The Australian and international news stories you need to know today, Monday August 9.

Children to start getting Pfizer jab, as authorities prepare for arrival of third vaccine option. 

Young Australians can start getting the Pfizer jab from Monday, with Sydney looking no closer to ending weeks of COVID-19 lockdown and the number of deaths continuing to rise.

Children from 12 to 15 years of age with underlying medical conditions, and Indigenous and remote community children will have access to Pfizer, federal Health Minister Greg Hunt said.

"That's about 220,000 children", he told ABC's Insiders on Sunday.

Children more broadly in that age group, are being considered by the Australian Technical Advisory Group on Immunisation.

"All the advice is they are likely to open that up to kids and school-based vaccination programs are planned with every state or territory," he said.

Federal Health Minister Greg Hunt has promised millions of doses of another mRNA type of vaccine will be available in coming months, as hundreds of Sydneysiders continue to be infected by COVID-19 with a rising death toll.


Mr Hunt expects the first million doses of the Moderna vaccine will arrive in Australia next month subject to final approval by the Therapeutic Goods Administration, due in the next two weeks.

Once approved, supplies are expected to ramp up to three million per month through October to December.

The ABC reports, the Moderna vaccine is expected to be rolled out nationwide, with the majority of doses to be used as booster shots for people who have received AstraZeneca or Pfizer. 

It's arrival comes on top of the effective doubling of the Pfizer vaccines to two million per week, as well as the home manufactured AstraZeneca type.

This increased supply comes as vaccination rates have doubled from 700,000 per week a month-and-a-half ago to almost 1.3 million over the past seven days.

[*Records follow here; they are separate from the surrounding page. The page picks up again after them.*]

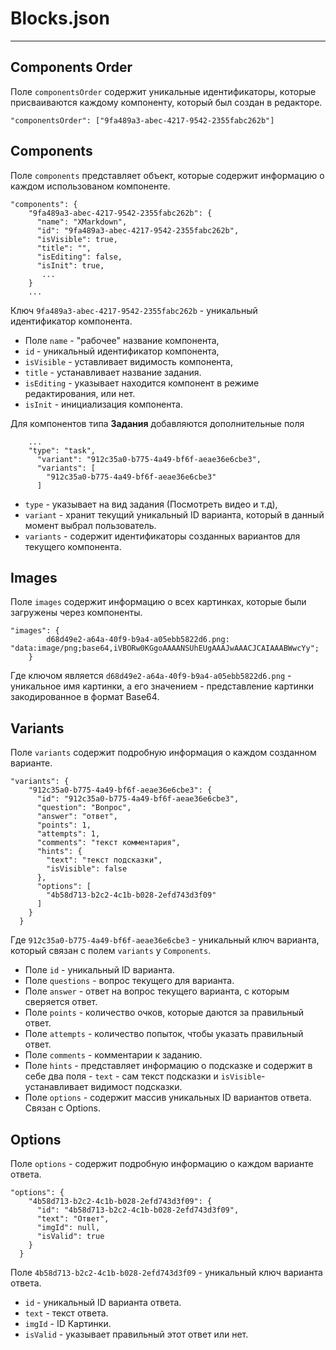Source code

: # Blocks.json
----

## Components Order

Поле ```componentsOrder``` содержит уникальные идентификаторы, которые присваиваются каждому компоненту, который был создан в редакторе.

```
"componentsOrder": ["9fa489a3-abec-4217-9542-2355fabc262b"]
```

## Components
Поле  ```components``` представляет объект, которые содержит информацию о каждом использованом компоненте. 
```
"components": {
    "9fa489a3-abec-4217-9542-2355fabc262b": {
      "name": "XMarkdown",
      "id": "9fa489a3-abec-4217-9542-2355fabc262b",
      "isVisible": true,
      "title": "",
      "isEditing": false,
      "isInit": true,
       ...
    }
    ...
```
Ключ ```9fa489a3-abec-4217-9542-2355fabc262b``` -  уникальный идентификатор компонента.
* Поле ```name``` - "рабочее" название компонента, 
* ```id``` - уникальный идентификатор компонента, 
* ```isVisible``` - уставливает видимость компонента,
* ```title``` - устанавливает название задания.
* ```isEditing``` - указывает находится компонент в режиме редактирования, или нет.
* ```isInit``` - инициализация компонента.

Для компонентов типа **Задания**  добавляются дополнительные поля 
```
	...
	"type": "task",
      "variant": "912c35a0-b775-4a49-bf6f-aeae36e6cbe3",
      "variants": [
        "912c35a0-b775-4a49-bf6f-aeae36e6cbe3"
      ]
```
* ```type``` - указывает на вид задания (Посмотреть видео и т.д),
* ```variant``` - хранит текущий уникальный ID варианта, который в данный момент выбрал пользователь.
* ```variants``` - содержит идентификаторы созданных вариантов для текущего компонента.

## Images
Поле ```images``` содержит информацию о всех картинках, которые были загружены через компоненты.
``` 
"images": {
		d68d49e2-a64a-40f9-b9a4-a05ebb5822d6.png: "data:image/png;base64,iVBORw0KGgoAAAANSUhEUgAAAJwAAACJCAIAAABWwcYy";
   	}
```
Где ключом является ```d68d49e2-a64a-40f9-b9a4-a05ebb5822d6.png``` - уникальное имя картинки, а его значением - представление картинки закодированное в формат Base64.

## Variants
Поле ```variants``` содержит подробную информация о каждом созданном варианте.
```
"variants": {
    "912c35a0-b775-4a49-bf6f-aeae36e6cbe3": {
      "id": "912c35a0-b775-4a49-bf6f-aeae36e6cbe3",
      "question": "Вопрос",
      "answer": "ответ",
      "points": 1,
      "attempts": 1,
      "comments": "текст комментария",
      "hints": {
        "text": "текст подсказки",
        "isVisible": false
      },
      "options": [
        "4b58d713-b2c2-4c1b-b028-2efd743d3f09"
      ]
    }
  }
```
Где ```912c35a0-b775-4a49-bf6f-aeae36e6cbe3``` - уникальный ключ варианта, который связан с полем ```variants``` у ```Components```.
* Поле ```id``` - уникальный ID варианта.
* Поле ```questions``` - вопрос текущего для варианта.
* Поле ```answer``` - ответ на вопрос текущего варианта, с которым сверяется ответ.
* Поле ```points``` - количество очков, которые даются за правильный ответ.
* Поле ```attempts``` - количество попыток, чтобы указать правильный ответ.
* Поле ```comments``` - комментарии к заданию.
* Поле ```hints``` - представляет информацию о подсказке и содержит в себе два поля - ```text``` - сам текст подсказки и ```isVisible```- устанавливает видимост подсказки.
* Поле ```options``` - содержит массив уникальных ID вариантов ответа. Связан с Options.

## Options
Поле ```options``` - содержит подробную информацию о каждом варианте ответа.
```
"options": {
    "4b58d713-b2c2-4c1b-b028-2efd743d3f09": {
      "id": "4b58d713-b2c2-4c1b-b028-2efd743d3f09",
      "text": "Ответ",
      "imgId": null,
      "isValid": true
    }
  }
```
Поле ```4b58d713-b2c2-4c1b-b028-2efd743d3f09``` - уникальный ключ варианта ответа.
* ```id``` - уникальный ID варианта ответа.
* ```text``` -  текст ответа.
* ```imgId``` - ID Картинки.
* ```isValid``` - указывает правильный этот ответ или нет.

The TGA is also assessing a new antibody treatment, Sotrovimab, which is expected to be available for use later this year.

"This medicine is not for everybody," Chief Medical Officer Paul Kelly told reporters in Canberra.

"It will be mostly aimed at people that are not vaccinated. It will be mostly for people who are at highest risk of severe disease, and it needs to be given early in the treatment course."

Newspoll shows Delta taking a toll on PM.

There's also been a fall in confidence in his federal government's management of the pandemic as state governments try to stop the spread of COVID-19, according to the latest Newspoll published in Monday's The Australian.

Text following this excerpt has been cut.